Let X represent the full height of a certain species of tree. Assume that X has a normal distribution with a mean of 191.8 ft and a standard deviation of 4 ft. A tree of this type grows in my backyard, and it stands 182.2 feet tall. Find the probability that the height of a randomly selected tree is as tall as mine or shorter.

Answer 1

0.0082 = 0.82% probability that the height of a randomly selected tree is as tall as mine or shorter.

Explanation:

When the distribution is normal, we use the z-score formula.

In a set with mean
`\mu` and standard deviation
`\sigma`, the zscore of a measure X is given by:

`Z = (X - \mu)/(\sigma)`

The Z-score measures how many standard deviations the measure is from the mean. After finding the Z-score, we look at the z-score table and find the p-value associated with this z-score. This p-value is the probability that the value of the measure is smaller than X, that is, the percentile of X. Subtracting 1 by the pvalue, we get the probability that the value of the measure is greater than X.
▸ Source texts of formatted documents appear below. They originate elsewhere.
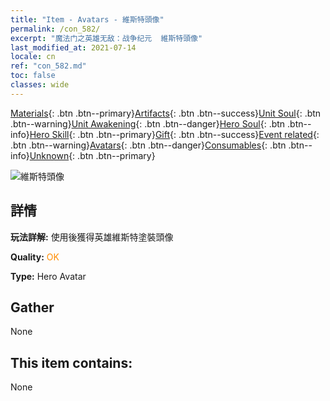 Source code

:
 ```yaml
---
title: "Item - Avatars - 維斯特頭像"
permalink: /con_582/
excerpt: "魔法门之英雄无敌：战争纪元  維斯特頭像"
last_modified_at: 2021-07-14
locale: cn
ref: "con_582.md"
toc: false
classes: wide
---
```

 [Materials](/ItemsCN/){: .btn .btn--primary}[Artifacts](/ItemsCN/Artifacts/){: .btn .btn--success}[Unit Soul](/ItemsCN/UnitSoul/){: .btn .btn--warning}[Unit Awakening](/ItemsCN/UnitAwakening/){: .btn .btn--danger}[Hero Soul](/ItemsCN/HeroSoul/){: .btn .btn--info}[Hero Skill](/ItemsCN/HeroSkill/){: .btn .btn--primary}[Gift](/ItemsCN/Gift/){: .btn .btn--success}[Event related](/ItemsCN/Events/){: .btn .btn--warning}[Avatars](/ItemsCN/Avatars/){: .btn .btn--danger}[Consumables](/ItemsCN/Consumables/){: .btn .btn--info}[Unknown](/ItemsCN/Unknown/){: .btn .btn--primary}

 ![維斯特頭像](/images/h/h_Wystan1.jpg)

## 詳情
 **玩法詳解:** 使用後獲得英雄維斯特塗裝頭像

 **Quality:** <span style="color: #FF8C00">OK</span>

 **Type:** Hero Avatar

## Gather

  None

## This item contains:

  None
Assume that X has a normal distribution with a mean of 191.8 ft and a standard deviation of 4 ft.

This means that
`\mu = 191.8, \sigma = 4`

A tree of this type grows in my backyard, and it stands 182.2 feet tall. Find the probability that the height of a randomly selected tree is as tall as mine or shorter.

This is the pvalue of Z when X = 182.2. So

`Z = (X - \mu)/(\sigma)`

`Z = (182.2 - 191.8)/(4)`

`Z = -2.4`

`Z = -2.4` has a pvalue of 0.0082

0.0082 = 0.82% probability that the height of a randomly selected tree is as tall as mine or shorter.